» **Your assignment**: Give every line of the records exactly, please, from the first up to and including the one containing "numerator, reduced denominator, and".

» **Listed records**:
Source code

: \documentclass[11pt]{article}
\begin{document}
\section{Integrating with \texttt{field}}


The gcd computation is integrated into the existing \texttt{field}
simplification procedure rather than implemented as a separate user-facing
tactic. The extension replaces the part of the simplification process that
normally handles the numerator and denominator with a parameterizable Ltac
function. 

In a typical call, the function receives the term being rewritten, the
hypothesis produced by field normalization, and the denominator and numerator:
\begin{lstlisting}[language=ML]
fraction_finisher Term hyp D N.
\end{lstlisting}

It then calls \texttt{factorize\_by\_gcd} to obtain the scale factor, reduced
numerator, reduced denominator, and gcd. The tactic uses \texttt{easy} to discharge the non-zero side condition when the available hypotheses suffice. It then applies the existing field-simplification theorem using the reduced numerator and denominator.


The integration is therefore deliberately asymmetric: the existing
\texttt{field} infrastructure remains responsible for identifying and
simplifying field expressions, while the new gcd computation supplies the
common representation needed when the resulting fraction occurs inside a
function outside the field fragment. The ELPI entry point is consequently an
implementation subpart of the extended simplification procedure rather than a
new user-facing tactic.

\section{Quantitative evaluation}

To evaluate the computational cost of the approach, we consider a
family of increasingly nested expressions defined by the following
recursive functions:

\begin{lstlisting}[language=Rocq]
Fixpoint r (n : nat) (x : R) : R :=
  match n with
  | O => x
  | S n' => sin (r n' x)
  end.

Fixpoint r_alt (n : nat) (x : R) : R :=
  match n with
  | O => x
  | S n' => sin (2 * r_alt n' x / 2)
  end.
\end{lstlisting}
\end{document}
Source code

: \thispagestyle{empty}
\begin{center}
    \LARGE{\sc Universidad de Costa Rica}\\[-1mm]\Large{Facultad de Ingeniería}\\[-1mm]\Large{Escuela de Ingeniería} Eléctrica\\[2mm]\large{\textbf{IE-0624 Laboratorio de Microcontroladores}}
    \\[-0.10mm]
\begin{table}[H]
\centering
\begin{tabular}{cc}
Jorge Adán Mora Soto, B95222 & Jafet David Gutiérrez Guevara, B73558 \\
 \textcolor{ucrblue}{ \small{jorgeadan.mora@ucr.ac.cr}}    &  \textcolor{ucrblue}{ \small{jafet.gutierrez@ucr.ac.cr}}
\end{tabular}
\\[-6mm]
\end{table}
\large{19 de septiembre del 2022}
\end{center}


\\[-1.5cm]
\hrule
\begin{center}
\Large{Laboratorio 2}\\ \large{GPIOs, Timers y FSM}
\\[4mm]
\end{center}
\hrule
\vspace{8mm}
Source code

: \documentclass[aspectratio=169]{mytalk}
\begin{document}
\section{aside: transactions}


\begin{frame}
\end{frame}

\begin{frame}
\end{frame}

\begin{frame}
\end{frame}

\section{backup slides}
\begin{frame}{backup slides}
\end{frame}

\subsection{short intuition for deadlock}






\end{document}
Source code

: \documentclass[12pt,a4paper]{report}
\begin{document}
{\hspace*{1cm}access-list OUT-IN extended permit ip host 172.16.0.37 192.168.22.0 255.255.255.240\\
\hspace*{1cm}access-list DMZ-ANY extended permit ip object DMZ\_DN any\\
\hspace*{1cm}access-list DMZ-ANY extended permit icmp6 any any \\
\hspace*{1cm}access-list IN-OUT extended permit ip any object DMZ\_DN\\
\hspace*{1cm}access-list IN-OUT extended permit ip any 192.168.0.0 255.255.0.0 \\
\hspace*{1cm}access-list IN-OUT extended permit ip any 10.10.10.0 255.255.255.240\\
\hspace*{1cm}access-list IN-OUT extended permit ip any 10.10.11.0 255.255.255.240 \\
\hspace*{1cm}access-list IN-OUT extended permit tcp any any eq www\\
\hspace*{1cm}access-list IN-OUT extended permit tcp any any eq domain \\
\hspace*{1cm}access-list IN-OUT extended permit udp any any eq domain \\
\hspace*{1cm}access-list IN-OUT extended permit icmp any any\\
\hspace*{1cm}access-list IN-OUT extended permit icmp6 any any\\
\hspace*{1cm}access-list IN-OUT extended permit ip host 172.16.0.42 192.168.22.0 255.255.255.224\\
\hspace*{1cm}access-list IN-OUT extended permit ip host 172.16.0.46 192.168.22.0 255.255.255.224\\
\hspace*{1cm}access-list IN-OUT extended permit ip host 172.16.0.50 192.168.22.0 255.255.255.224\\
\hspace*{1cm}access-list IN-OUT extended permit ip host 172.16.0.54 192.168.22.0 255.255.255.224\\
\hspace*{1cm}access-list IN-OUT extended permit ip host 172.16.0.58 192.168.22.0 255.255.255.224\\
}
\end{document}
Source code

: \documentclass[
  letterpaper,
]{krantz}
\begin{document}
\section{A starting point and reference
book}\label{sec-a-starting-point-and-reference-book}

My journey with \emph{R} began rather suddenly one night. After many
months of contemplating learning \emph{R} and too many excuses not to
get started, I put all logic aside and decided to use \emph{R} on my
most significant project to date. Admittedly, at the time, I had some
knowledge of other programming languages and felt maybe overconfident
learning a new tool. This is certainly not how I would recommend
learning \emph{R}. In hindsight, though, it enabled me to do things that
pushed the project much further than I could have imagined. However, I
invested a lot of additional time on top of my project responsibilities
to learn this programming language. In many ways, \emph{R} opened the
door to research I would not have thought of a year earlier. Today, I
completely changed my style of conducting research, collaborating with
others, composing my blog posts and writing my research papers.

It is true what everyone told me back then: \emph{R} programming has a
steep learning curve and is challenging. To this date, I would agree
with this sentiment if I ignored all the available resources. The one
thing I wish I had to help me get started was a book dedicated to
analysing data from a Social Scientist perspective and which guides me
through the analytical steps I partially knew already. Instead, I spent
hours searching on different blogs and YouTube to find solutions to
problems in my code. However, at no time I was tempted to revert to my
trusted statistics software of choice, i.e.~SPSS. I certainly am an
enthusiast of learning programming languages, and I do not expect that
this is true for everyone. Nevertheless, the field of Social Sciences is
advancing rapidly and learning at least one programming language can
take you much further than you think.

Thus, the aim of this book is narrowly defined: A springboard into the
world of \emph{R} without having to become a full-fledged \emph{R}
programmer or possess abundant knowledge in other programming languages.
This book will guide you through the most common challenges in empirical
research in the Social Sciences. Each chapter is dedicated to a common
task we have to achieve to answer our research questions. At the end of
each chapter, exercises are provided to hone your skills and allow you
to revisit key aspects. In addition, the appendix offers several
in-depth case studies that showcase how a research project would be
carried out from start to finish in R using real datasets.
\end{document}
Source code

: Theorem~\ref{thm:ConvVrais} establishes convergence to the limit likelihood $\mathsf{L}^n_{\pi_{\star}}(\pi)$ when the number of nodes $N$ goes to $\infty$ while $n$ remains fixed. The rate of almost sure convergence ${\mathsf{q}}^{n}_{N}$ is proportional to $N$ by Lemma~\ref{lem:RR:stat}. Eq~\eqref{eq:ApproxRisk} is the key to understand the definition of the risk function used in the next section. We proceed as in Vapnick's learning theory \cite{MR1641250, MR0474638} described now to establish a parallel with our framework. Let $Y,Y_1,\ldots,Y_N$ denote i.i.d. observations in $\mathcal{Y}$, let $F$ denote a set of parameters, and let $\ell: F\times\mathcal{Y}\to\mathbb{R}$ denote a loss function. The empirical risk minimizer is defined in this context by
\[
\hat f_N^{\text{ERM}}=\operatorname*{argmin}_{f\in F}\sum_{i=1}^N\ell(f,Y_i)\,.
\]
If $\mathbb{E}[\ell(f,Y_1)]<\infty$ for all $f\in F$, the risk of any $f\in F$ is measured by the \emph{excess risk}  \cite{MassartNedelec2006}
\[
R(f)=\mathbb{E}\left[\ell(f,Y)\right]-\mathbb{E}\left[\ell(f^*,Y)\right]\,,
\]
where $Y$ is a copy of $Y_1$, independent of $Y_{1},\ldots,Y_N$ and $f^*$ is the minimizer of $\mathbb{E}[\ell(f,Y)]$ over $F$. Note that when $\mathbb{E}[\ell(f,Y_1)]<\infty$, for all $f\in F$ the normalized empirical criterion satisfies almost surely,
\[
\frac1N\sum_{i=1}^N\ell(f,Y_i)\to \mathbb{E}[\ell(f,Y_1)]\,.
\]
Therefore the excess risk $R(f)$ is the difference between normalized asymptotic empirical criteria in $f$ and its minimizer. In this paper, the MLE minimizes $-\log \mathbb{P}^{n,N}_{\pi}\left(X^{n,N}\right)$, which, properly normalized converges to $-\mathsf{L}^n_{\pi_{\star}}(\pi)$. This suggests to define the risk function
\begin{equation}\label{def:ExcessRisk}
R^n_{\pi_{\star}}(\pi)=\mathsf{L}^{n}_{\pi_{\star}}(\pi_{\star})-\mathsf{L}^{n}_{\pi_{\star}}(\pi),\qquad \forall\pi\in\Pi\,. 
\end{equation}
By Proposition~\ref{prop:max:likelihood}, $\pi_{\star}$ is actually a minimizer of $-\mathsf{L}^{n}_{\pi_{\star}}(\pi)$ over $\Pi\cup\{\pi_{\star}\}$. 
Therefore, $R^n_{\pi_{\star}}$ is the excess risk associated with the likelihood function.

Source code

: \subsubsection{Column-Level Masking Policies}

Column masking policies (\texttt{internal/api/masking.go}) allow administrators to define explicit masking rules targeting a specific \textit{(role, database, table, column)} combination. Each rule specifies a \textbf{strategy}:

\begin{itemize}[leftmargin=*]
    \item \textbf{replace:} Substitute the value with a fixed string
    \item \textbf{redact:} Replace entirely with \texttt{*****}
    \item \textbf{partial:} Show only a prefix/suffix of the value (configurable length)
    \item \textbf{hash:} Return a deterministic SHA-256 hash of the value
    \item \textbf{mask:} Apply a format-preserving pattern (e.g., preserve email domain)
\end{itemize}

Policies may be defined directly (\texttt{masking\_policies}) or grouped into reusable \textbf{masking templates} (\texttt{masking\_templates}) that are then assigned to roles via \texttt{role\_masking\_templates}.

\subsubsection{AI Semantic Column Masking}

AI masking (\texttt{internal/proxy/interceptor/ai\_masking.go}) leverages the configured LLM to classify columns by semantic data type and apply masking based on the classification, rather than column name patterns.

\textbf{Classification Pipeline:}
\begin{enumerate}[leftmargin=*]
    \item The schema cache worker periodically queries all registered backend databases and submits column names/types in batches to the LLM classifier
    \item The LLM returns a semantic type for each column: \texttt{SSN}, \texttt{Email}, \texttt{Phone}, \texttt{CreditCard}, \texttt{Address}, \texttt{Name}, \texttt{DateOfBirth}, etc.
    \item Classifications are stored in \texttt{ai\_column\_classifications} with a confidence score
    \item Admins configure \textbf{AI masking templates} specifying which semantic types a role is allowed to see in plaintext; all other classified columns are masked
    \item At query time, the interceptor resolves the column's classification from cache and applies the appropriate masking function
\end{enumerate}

» **Task answer**:
Source code

: \documentclass[11pt]{article}
\begin{document}
\section{Integrating with \texttt{field}}


The gcd computation is integrated into the existing \texttt{field}
simplification procedure rather than implemented as a separate user-facing
tactic. The extension replaces the part of the simplification process that
normally handles the numerator and denominator with a parameterizable Ltac
function. 

In a typical call, the function receives the term being rewritten, the
hypothesis produced by field normalization, and the denominator and numerator:
\begin{lstlisting}[language=ML]
fraction_finisher Term hyp D N.
\end{lstlisting}

It then calls \texttt{factorize\_by\_gcd} to obtain the scale factor, reduced
numerator, reduced denominator, and gcd. The tactic uses \texttt{easy} to discharge the non-zero side condition when the available hypotheses suffice. It then applies the existing field-simplification theorem using the reduced numerator and denominator.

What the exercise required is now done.